Remote Physiologic Monitoring Program

The Human Integrative Environmental Physiology Laboratory has an extensive history of studying and developing remote monitoring equipment, with research dating back to the early 2000s.

We have partnered with many groups to develop specialized equipment for our expeditions. We also work with groups that make mobile health devices, helping them improve the quality of their equipment and algorithms.

The Remote Physiologic Monitoring Program has several ongoing research projects.

Exhaled breath condensate metabolomics

This is a pilot study in collaboration with the Mayo Clinic Metabolomics Core. We are studying whether metabolites or other substances can be identified in exhaled breath condensate. These substances could be used to distinguish patients with heart failure who are stable, patients with heart failure who are decompensated, and people who are healthy.

The ultimate goal of this research is to determine if there are novel patterns or biomarkers that can be used as point-of-care tests for tracking disease status in patients with heart failure.

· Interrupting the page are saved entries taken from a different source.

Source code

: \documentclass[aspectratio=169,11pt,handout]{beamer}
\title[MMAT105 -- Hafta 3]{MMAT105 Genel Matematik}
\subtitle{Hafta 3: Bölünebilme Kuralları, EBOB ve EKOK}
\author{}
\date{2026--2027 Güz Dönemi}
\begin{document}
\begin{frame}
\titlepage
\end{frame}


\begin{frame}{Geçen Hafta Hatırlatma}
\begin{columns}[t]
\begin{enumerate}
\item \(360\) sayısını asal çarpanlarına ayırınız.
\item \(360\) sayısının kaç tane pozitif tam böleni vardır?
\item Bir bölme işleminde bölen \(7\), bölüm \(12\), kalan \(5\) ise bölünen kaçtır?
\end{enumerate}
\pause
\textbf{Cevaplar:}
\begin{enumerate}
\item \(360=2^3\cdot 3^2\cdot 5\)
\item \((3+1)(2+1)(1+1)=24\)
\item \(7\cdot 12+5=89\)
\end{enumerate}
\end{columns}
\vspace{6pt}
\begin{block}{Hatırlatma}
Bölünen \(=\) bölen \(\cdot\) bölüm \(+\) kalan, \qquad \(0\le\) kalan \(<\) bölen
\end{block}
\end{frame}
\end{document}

Remote monitoring of cardiac health

This study works with patients who are being monitored for cardiopulmonary conditions. The study seeks to use novel hardware to provide health care providers with insight on how patients are trending once diagnosed. After discharge, the study is identifying patients who are at high risk of an adverse event so that they can be treated before being admitted or readmitted to the hospital.

Cardiac resynchronization of pacemakers

Pacemakers are automatically set to specific atrioventricular contraction timings based on normalized data, not individualized data.

The objective of this project is to use exercise and gas exchange techniques combined with monitoring over time to develop more-individualized cardiac synchronization for pacemakers.